Secretion of hormones
Enteroendocrine cells release a variety of hormones, which diffuse into blood capillaries and are returned to the GI tract to influence digestive system target organs. These include gastrin, serotonin, cholecystokinin, somatostatin and endorphins. Histamine, produced by circulating mast cells and basophils, increases gastric acid secretion by binding to histamine receptors (H 2 receptors) on the gastric parietal cells (Table 21.1).
Hormone | Stimulus | Target organ | Effect |
---|---|---|---|
Gastrin | Presence of food in the stomach | Stomach | Increased gastric gland secretions, most effect on HCl production |
Small intestine | Causes contraction of intestinal muscle | ||
Ileocaecal valve | Relaxes valve | ||
Large intestine | Stimulates mass movements | ||
Serotonin | Food in stomach | Stomach | Contraction of stomach musculature |
Histamine | Food in stomach | Stomach | Release of HCl |
Somatostatin | Food in stomach | Stomach | Inhibits gastric secretion, motility, emptying |
Sympathetic nerve stimulus | Pancreas | Inhibits secretion | |
Small intestine | Inhibits GI blood flow and intestinal absorption | ||
Gall bladder | Inhibits contraction and bile release | ||
Intestinal gastrin | Acidic/partly digested food in duodenum | Stomach | Stimulates gastric glands and motility |
Secretin | Acidic or irritant chyme, partially digested fats and proteins | Stomach | Inhibits gastric secretion and motility during gastric phase |
Pancreas | Increases bicarbonate-rich pancreatic juice Potentiates CCK action | ||
Liver | Increases bile output | ||
Cholecystokinin (CCK) | Fatty chyme or partially digested proteins | Liver/pancreas | Potentiates secretin’s action |
Gall bladder | Increases enzyme-rich output | ||
Sphincter of Oddi | Stimulates contraction with expulsion of bile Relaxes to allow bile and pancreatic juice to enter duodenum | ||
Gastric inhibitory peptide (GIP) | Fatty and/or glucose-containing chyme | Stomach | Inhibits gastric gland secretion and motility during gastric phase |
Secretion of gastric juice
Two to three litres of gastric juice (a mixture of secretions from two types of cells present in the gastric pits but absent from the pylorus) is produced daily (Fig. 21.3). The gastric pit cells are:
1. Parietal or oxyntic cells, which secrete hydrochloric acid (HCl) and the intrinsic factor.
2. Chief or zygomen cells, which secrete the enzymes.
Figure 21.3 (From Hinchliff S M, Montague S E 1990, with permission.) |
There are about 1000 million parietal cells in the gastric pits of an adult stomach.
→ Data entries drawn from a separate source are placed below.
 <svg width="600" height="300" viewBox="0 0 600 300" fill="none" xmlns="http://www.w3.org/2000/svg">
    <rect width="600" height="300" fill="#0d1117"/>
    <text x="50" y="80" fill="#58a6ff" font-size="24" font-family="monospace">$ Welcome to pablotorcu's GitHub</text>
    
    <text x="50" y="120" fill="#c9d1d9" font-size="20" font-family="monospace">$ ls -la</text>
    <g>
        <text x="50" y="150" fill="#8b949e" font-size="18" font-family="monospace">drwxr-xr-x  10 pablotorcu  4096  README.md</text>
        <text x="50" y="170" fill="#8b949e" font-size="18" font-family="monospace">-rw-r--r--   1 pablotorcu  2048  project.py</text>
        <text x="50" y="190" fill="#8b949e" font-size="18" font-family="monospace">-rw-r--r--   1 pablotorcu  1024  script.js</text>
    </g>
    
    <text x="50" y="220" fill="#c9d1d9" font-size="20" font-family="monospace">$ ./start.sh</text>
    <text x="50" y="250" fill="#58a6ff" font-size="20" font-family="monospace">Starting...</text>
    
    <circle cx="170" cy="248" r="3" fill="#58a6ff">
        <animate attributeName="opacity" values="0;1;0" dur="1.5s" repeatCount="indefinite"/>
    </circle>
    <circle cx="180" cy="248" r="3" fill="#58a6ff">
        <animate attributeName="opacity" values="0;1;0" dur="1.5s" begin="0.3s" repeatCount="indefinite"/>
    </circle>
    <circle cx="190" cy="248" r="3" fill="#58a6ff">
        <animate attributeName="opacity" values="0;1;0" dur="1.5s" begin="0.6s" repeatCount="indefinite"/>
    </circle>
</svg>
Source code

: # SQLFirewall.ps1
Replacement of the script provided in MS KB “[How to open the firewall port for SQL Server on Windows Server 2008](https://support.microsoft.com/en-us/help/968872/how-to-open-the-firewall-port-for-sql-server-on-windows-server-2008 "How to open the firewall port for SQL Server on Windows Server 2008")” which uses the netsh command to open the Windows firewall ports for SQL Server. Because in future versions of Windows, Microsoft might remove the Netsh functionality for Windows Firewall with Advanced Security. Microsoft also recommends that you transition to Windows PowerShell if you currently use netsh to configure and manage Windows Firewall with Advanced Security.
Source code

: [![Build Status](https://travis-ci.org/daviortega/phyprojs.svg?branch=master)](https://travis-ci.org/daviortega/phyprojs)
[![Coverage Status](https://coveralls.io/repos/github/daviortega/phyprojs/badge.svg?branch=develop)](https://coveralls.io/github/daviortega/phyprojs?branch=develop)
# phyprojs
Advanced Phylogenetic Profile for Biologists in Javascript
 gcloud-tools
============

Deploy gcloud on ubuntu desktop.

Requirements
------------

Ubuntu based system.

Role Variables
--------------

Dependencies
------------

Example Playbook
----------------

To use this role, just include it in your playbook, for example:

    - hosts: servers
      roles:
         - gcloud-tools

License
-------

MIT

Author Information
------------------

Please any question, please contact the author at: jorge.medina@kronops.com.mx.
Hydrogen ions (H +) are secreted into the lumen of the stomach against a concentration gradient, probably by an active pump mechanism in the cell membrane. Carbon dioxide (CO 2) diffuses into the parietal cells from arterial blood and combines with water to form H 2CO 3 (carbonic acid). Equal numbers of H + ions, formed by the dissociation of H 2CO 3 into H + and bicarbonate ions (HCO 3−), and chloride ions (Cl −) are secreted into the lumen of the gastric pits. They form HCl, which is then diluted by water. Histamine or the hormone gastrin stimulates the secretion of the HCl into the lumen of the stomach.